### [What to work on]
The count of lines below that include the string "Computing" is the whole answer.

**** Data for this task

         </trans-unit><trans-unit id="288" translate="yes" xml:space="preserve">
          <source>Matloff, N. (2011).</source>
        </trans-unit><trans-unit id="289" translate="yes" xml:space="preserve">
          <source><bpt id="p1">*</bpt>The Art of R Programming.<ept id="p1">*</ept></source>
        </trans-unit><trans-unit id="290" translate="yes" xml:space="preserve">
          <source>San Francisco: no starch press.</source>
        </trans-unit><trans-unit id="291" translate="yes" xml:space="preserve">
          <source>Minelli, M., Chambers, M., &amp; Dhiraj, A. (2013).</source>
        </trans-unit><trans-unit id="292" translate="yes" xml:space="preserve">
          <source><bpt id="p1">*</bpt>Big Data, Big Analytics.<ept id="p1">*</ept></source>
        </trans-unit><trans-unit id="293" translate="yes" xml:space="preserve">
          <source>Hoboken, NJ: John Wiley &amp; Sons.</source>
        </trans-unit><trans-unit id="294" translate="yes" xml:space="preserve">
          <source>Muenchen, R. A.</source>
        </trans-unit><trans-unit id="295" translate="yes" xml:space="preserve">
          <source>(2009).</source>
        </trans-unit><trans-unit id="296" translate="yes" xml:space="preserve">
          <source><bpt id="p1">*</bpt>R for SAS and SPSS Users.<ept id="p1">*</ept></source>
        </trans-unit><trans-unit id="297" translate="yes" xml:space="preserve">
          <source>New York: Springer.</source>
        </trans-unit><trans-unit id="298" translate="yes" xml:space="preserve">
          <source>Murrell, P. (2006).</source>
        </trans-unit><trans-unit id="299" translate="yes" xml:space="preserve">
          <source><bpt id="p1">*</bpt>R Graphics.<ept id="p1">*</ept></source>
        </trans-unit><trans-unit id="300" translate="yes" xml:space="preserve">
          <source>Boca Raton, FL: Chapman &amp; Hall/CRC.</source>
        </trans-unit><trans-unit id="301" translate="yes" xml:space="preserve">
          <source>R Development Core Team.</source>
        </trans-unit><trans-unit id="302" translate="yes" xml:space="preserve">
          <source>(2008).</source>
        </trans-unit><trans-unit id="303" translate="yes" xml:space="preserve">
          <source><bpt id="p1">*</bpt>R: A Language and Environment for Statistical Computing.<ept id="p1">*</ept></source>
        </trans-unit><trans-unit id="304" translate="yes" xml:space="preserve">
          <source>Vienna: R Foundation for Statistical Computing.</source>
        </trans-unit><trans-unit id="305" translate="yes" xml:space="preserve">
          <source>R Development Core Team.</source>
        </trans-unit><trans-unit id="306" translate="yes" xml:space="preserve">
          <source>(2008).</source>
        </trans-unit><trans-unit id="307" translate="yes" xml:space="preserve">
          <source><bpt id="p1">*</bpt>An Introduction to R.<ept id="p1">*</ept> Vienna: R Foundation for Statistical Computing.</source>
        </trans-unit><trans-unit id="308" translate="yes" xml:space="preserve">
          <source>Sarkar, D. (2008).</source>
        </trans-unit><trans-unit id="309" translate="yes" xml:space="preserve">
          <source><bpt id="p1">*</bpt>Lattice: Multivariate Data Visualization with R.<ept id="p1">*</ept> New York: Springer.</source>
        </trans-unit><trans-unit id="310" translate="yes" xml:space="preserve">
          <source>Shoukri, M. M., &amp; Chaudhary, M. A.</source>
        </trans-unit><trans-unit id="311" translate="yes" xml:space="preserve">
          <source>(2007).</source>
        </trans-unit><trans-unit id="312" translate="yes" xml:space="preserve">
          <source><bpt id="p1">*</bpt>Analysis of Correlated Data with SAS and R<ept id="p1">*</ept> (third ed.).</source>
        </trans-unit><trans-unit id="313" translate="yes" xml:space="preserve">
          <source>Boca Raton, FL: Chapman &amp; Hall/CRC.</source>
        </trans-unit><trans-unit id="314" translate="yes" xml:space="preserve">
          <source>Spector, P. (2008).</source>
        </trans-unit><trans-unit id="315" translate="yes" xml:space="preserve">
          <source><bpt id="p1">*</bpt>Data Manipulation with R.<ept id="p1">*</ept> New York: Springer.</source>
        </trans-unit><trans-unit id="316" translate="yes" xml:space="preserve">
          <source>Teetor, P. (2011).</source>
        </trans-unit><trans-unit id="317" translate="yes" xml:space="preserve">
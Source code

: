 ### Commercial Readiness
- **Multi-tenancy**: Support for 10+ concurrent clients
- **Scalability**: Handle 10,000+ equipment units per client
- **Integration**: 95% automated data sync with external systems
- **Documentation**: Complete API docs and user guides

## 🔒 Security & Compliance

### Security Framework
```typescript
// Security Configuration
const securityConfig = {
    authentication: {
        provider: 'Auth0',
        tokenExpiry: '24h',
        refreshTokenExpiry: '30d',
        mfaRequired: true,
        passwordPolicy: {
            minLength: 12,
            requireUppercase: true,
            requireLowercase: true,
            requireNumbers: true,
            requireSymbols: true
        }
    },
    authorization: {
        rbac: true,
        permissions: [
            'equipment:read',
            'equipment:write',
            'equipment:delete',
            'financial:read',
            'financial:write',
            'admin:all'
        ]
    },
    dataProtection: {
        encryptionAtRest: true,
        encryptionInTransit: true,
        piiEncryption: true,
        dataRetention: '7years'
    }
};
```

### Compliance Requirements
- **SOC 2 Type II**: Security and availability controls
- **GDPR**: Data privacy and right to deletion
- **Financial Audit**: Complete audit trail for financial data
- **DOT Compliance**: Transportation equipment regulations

********

### [Task result]
3